La salud mental, en general, se ve afectada por factores multicausales, sin embargo, una de las constataciones a las que puede darse validez es que un entorno social en el que los individuos se sientan menos presionados, juzgados y puedan desenvolverse desde su propia condición sin que esto los condene a la exclusión, es sin duda un contexto favorable para el bienestar mental y físico. Estas condiciones sociales hemos constatado anteriormente que brillan por su ausencia y que la hiperexigencia del entorno económico para poder, simplemente subsistir en la mayoría de los casos, aboca al fracaso a quienes, por otra parte, han sido educados entre algodones, sin figuras de autoridad y sin límites. El contraste entre la educación, sin base crítica en una formación humanística, y la realidad que se encuentran conforme van separándose del entorno familiar provoca un colapso mental que les dificulta asimilar el cambio brusco y sustancial entre cómo han vivido, y cómo van a vivir o qué posibilidades perciben que tendrán de mantenerse a sí mismos en condiciones dignas.

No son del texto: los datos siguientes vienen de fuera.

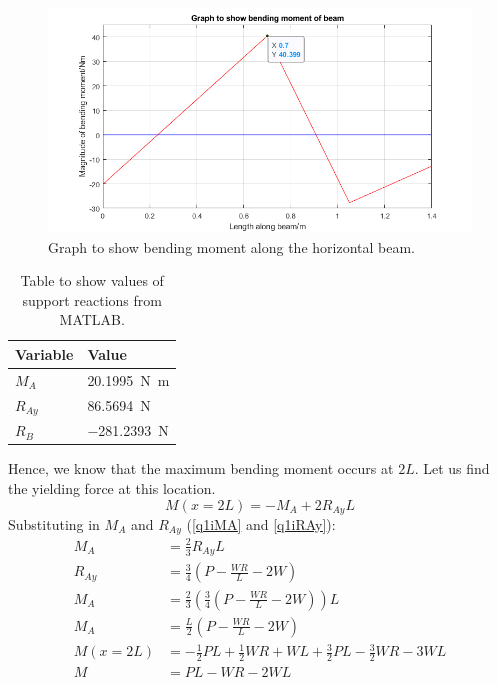 \documentclass[11pt]{article}
\numberwithin{equation}{section}
\begin{document}
\begin{figure}[H]
    \centering
    \includegraphics[width = \textwidth]{./img/q1iii2.png}
    \caption{Graph to show bending moment along the horizontal beam.}
    \label{fig:q1iii}
\end{figure}
\begin{table}[H]
    \centering
    \begin{tabular}{ll}
        \toprule
        Variable & Value\\
        \midrule
        $M_A$ & \SI{20.1995}{\newton\meter}\\
        $R_{Ay}$ & \SI{86.5694}{\newton}\\
        $R_B$ & \SI{-281.2393}{\newton}\\
        \bottomrule
    \end{tabular}
    \caption{Table to show values of support reactions from MATLAB.}
    \label{tab:supportReactions}
\end{table}
Hence, we know that the maximum bending moment occurs at $2L$. Let us find the yielding force at this location.
\begin{equation}
    M(x = 2L) = -M_A + 2R_{Ay}L
\end{equation}
Substituting in $M_A$ and $R_{Ay}$ (\ref{q1iMA} and \ref{q1iRAy}):
\begin{align}
    M_A &= \frac{2}{3}R_{Ay}L\\
    R_{Ay} &= \frac{3}{4}\left(P - \frac{WR}{L}-2W\right)\\
    M_A &= \frac{2}{3}\left(\frac{3}{4}\left(P - \frac{WR}{L}-2W\right)\right)L\\
    M_A &= \frac{L}{2} \left(P - \frac{WR}{L}-2W\right)\\
    M(x=2L) &= -\frac{1}{2}PL + \frac{1}{2}WR + WL + \frac{3}{2}PL - \frac{3}{2}WR - 3WL\\
    M &= PL - WR - 2WL
\end{align}
\end{document}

Por lo expuesto de forma concisa -hay y habría para escribir extensos libros-, es urgente un cambio en profundidad de las formas de vida que permitan respirar a las personas y que puedan, como decíamos al inicio saborear la vida. Lo cual, y esto es crucial, implica el reconocimiento de la propia fragilidad y de un grado de incertidumbre mayor que en otros momentos por parte de cada individuo. Los hitos del sueño americano sucumbieron hace décadas, aunque a veces algunos vivan como si eso fuese lo común si hay esfuerzo. La tenacidad y el buen hacer no son ya garantía de estabilidad, aunque no vamos a negar que ayudan.
No obstante, tampoco lo que esperan los individuos es trabajar mucho para tener un mínimo tiempo de vida. Prefieren trabajar lo suficiente para que su forma de existencia tenga unas condiciones mínimamente dignas, disponiendo de un lapso de tiempo que les sea propio, liberador y en el que puedan desarrollarse como personas, en la manera en que cada uno lo entienda. Así, recuperamos la idea inicial expuesta de que necesitamos desacelerar la existencia, pausarla, experimentar la calma, el silencio, aunque se nos antoja una utopía que, en el contexto actual, sea posible un cambio de paradigma en la manera de plantearse la vida.

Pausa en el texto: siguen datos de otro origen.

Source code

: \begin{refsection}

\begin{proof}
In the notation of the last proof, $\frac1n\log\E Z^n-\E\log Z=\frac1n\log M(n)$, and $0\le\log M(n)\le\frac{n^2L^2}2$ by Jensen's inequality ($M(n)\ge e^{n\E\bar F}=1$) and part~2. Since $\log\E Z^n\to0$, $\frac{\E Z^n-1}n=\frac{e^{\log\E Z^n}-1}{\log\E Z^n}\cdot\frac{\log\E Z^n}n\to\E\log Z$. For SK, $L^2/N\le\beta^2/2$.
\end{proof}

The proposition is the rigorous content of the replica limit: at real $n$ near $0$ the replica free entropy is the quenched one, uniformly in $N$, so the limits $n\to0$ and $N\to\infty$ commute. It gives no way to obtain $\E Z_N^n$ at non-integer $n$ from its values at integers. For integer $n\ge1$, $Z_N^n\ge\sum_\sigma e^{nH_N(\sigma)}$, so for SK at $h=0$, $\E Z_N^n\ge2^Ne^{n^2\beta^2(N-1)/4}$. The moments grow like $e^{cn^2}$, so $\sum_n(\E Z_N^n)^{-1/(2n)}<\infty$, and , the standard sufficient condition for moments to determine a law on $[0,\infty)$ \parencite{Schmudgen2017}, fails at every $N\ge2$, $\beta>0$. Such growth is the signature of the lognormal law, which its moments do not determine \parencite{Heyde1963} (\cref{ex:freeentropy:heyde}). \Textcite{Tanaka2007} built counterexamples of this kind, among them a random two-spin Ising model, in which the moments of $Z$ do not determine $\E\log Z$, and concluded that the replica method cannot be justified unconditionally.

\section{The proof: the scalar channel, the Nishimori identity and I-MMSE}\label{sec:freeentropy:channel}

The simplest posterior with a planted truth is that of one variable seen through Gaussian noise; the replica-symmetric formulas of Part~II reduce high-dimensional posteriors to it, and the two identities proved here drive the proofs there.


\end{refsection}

Quienes aprovechan la coyuntura para vanagloriarse de que el desarrollo de la Inteligencia Artificial permitirá a los individuos disponer de más tiempo libre, van a necesitar argumentar muy bien esos augurios, ya que resulta sospechoso que vayamos a vivir mejor, trabajando menos. O será que soy una escéptica pesimista sin remedio.
[1] Sinopsis de la obra de Guy Standing titulada “El precariado, una nueva clase social” Editorial PASADO Y PRESENTE. 2013.